═════ SUPPLIED DATA ═════

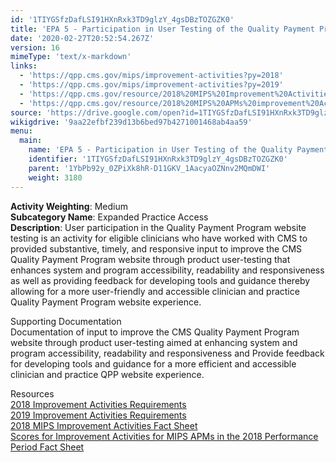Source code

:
 ```yaml
---
id: '1TIYGSfzDafLSI91HXnRxk3TD9glzY_4gsDBzTOZGZK0'
title: 'EPA 5 - Participation in User Testing of the Quality Payment Program Website (https://qpp.cms.gov/)'
date: '2020-02-27T20:52:54.267Z'
version: 16
mimeType: 'text/x-markdown'
links:
  - 'https://qpp.cms.gov/mips/improvement-activities?py=2018'
  - 'https://qpp.cms.gov/mips/improvement-activities?py=2019'
  - 'https://qpp.cms.gov/resource/2018%20MIPS%20Improvement%20Activities%20Fact%20Sheet'
  - 'https://qpp.cms.gov/resource/2018%20MIPS%20APMs%20improvement%20Activities%20scores%20fact%20sheet'
source: 'https://drive.google.com/open?id=1TIYGSfzDafLSI91HXnRxk3TD9glzY_4gsDBzTOZGZK0'
wikigdrive: '9aa22efbf239d13b6bed97b4271001468ab4aa59'
menu:
  main:
    name: 'EPA 5 - Participation in User Testing of the Quality Payment Program Website (https://qpp.cms.gov/)'
    identifier: '1TIYGSfzDafLSI91HXnRxk3TD9glzY_4gsDBzTOZGZK0'
    parent: '1YbPb92y_0ZPiXk8hR-D11GKV_1AacyaOZNnv2MQmDWI'
    weight: 3180
---
```





**Activity Weighting**: Medium  
**Subcategory Name**: Expanded Practice Access  
**Description**: User participation in the Quality Payment Program website testing is an activity for eligible clinicians who have worked with CMS to provided substantive, timely, and responsive input to improve the CMS Quality Payment Program website through product user-testing that enhances system and program accessibility, readability and responsiveness as well as providing feedback for developing tools and guidance thereby allowing for a more user-friendly and accessible clinician and practice Quality Payment Program website experience.




Supporting Documentation  
Documentation of input to improve the CMS Quality Payment Program website through product user-testing aimed at enhancing system and program accessibility, readability and responsiveness and Provide feedback for developing tools and guidance for a more efficient and accessible clinician and practice QPP website experience.




Resources  
[2018 Improvement Activities Requirements](https://qpp.cms.gov/mips/improvement-activities?py=2018)  
[2019 Improvement Activities Requirements](https://qpp.cms.gov/mips/improvement-activities?py=2019)  
[2018 MIPS Improvement Activities Fact Sheet](https://qpp.cms.gov/resource/2018%20MIPS%20Improvement%20Activities%20Fact%20Sheet)  
[Scores for Improvement Activities for MIPS APMs in the 2018 Performance Period Fact Sheet](https://qpp.cms.gov/resource/2018%20MIPS%20APMs%20improvement%20Activities%20scores%20fact%20sheet)
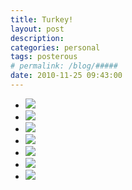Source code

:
 ```yaml
---
title: Turkey!
layout: post
description:  
categories: personal
tags: posterous
# permalink: /blog/#####
date: 2010-11-25 09:43:00
---
```


<ul data-clearing>
  <li><a href="/img/blog/2010/11/17927901-p69.jpg"><img src="/img/blog/2010/11/17927901-p69.jpg" data-caption=""></a></li>
  <li><a href="/img/blog/2010/11/17927903-p71.jpg"><img src="/img/blog/2010/11/17927903-p71.jpg" data-caption=""></a></li>
  <li><a href="/img/blog/2010/11/17927906-p73.jpg"><img src="/img/blog/2010/11/17927906-p73.jpg" data-caption=""></a></li>
  <li><a href="/img/blog/2010/11/17927908-p75.jpg"><img src="/img/blog/2010/11/17927908-p75.jpg" data-caption=""></a></li>
  <li><a href="/img/blog/2010/11/17927910-p77.jpg"><img src="/img/blog/2010/11/17927910-p77.jpg" data-caption=""></a></li>
  <li><a href="/img/blog/2010/11/17927912-p79.jpg"><img src="/img/blog/2010/11/17927912-p79.jpg" data-caption=""></a></li>
  <li><a href="/img/blog/2010/11/17927916-p81.jpg"><img src="/img/blog/2010/11/17927916-p81.jpg" data-caption=""></a></li>
</ul>
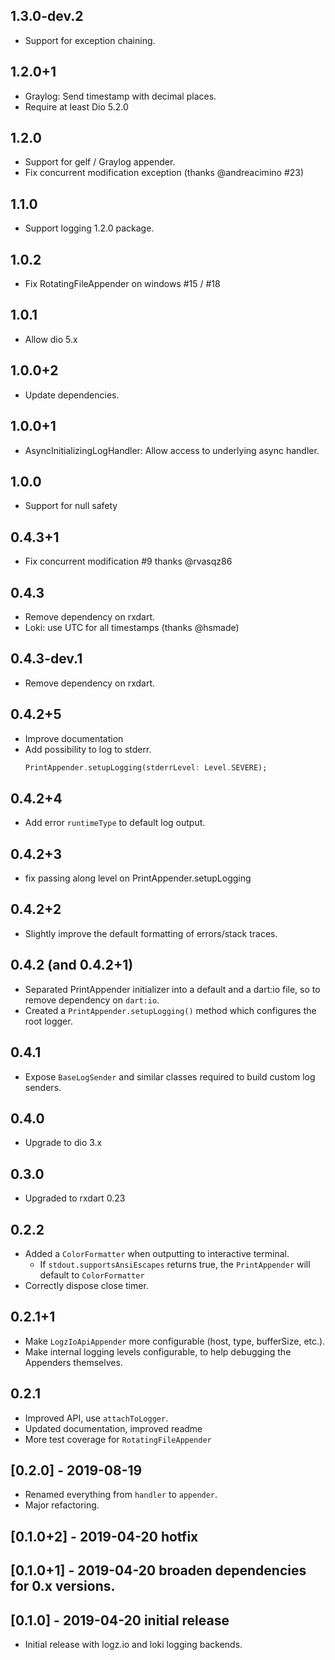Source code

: ## 1.3.0-dev.2

* Support for exception chaining.

## 1.2.0+1

* Graylog: Send timestamp with decimal places.
* Require at least Dio 5.2.0

## 1.2.0

* Support for gelf / Graylog appender.
* Fix concurrent modification exception (thanks @andreacimino #23)

## 1.1.0

* Support logging 1.2.0 package.

## 1.0.2

* Fix RotatingFileAppender on windows #15 / #18

## 1.0.1

* Allow dio 5.x

## 1.0.0+2

* Update dependencies.

## 1.0.0+1

* AsyncInitializingLogHandler: Allow access to underlying async handler.

## 1.0.0

* Support for null safety

## 0.4.3+1

* Fix concurrent modification #9 thanks @rvasqz86

## 0.4.3

* Remove dependency on rxdart.
* Loki: use UTC for all timestamps (thanks @hsmade) 

## 0.4.3-dev.1

* Remove dependency on rxdart.

## 0.4.2+5

* Improve documentation
* Add possibility to log to stderr.
  ```dart
  PrintAppender.setupLogging(stderrLevel: Level.SEVERE);
  ```

## 0.4.2+4

* Add error `runtimeType` to default log output.

## 0.4.2+3

* fix passing along level on PrintAppender.setupLogging

## 0.4.2+2

* Slightly improve the default formatting of errors/stack traces.

## 0.4.2 (and 0.4.2+1)

* Separated PrintAppender initializer into a default and a dart:io file, so
  to remove dependency on `dart:io`.
* Created a `PrintAppender.setupLogging()` method which configures the root logger.

## 0.4.1

* Expose `BaseLogSender` and similar classes required to build custom log senders.

## 0.4.0

* Upgrade to dio 3.x

## 0.3.0

* Upgraded to rxdart 0.23

## 0.2.2

* Added a `ColorFormatter` when outputting to interactive terminal.
    * If `stdout.supportsAnsiEscapes` returns true, the `PrintAppender`
      will default to `ColorFormatter`
* Correctly dispose close timer.

## 0.2.1+1

* Make `LogzIoApiAppender` more configurable (host, type, bufferSize, etc.).
* Make internal logging levels configurable, to help debugging the Appenders themselves.

## 0.2.1

* Improved API, use `attachToLogger`.
* Updated documentation, improved readme
* More test coverage for `RotatingFileAppender`

## [0.2.0] - 2019-08-19

* Renamed everything from `handler` to `appender`.
* Major refactoring.

## [0.1.0+2] - 2019-04-20 hotfix
## [0.1.0+1] - 2019-04-20 broaden dependencies for 0.x versions.

## [0.1.0] - 2019-04-20 initial release

* Initial release with logz.io and loki logging backends.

═════

Check each line of the data for "exception". Copy the lines where it turns up.

• [ANSWER BOX]
* Support for exception chaining.
* Fix concurrent modification exception (thanks @andreacimino #23)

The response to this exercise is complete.